TASK TO CARRY OUT — A word-for-word copy of the records is needed, with every picture left out.
(EXERCISE MATERIALS)
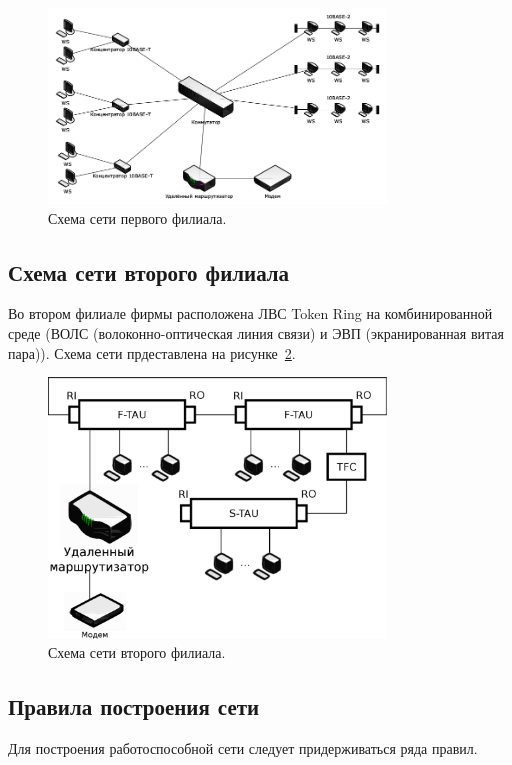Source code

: \documentclass[russian,utf8,emptystyle]{eskdtext}
\begin{document}
\begin{figure}[h!]
\centering
\includegraphics[width=0.8\textwidth]{filial_ofice_1}
\caption{Схема сети первого филиала.}
\label{fig:filial-ofice-1}
\end{figure}


\clearpage
\subsection{Схема сети второго филиала}
Во втором филиале фирмы расположена ЛВС Token Ring на комбинированной среде (ВОЛС (волоконно-оптическая линия связи) и ЭВП (экранированная витая пара)). Схема сети прдеставлена на рисунке~\ref{fig:filial-ofice-2}.

\begin{figure}[h!]
\centering
\includegraphics[width=0.8\textwidth]{filial_ofice_2}
\caption{Схема сети второго филиала.}
\label{fig:filial-ofice-2}
\end{figure}

\clearpage
\subsection{Правила построения сети}
Для построения работоспособной сети следует придерживаться ряда правил.
\end{document}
(End EXERCISE MATERIALS)
ANSWER SECTION —
Source code

: \documentclass[russian,utf8,emptystyle]{eskdtext}
\begin{document}
\begin{figure}[h!]
\centering
\includegraphics[width=0.8\textwidth]{filial_ofice_1}
\caption{Схема сети первого филиала.}
\label{fig:filial-ofice-1}
\end{figure}


\clearpage
\subsection{Схема сети второго филиала}
Во втором филиале фирмы расположена ЛВС Token Ring на комбинированной среде (ВОЛС (волоконно-оптическая линия связи) и ЭВП (экранированная витая пара)). Схема сети прдеставлена на рисунке~\ref{fig:filial-ofice-2}.

\begin{figure}[h!]
\centering
\includegraphics[width=0.8\textwidth]{filial_ofice_2}
\caption{Схема сети второго филиала.}
\label{fig:filial-ofice-2}
\end{figure}

\clearpage
\subsection{Правила построения сети}
Для построения работоспособной сети следует придерживаться ряда правил.
\end{document}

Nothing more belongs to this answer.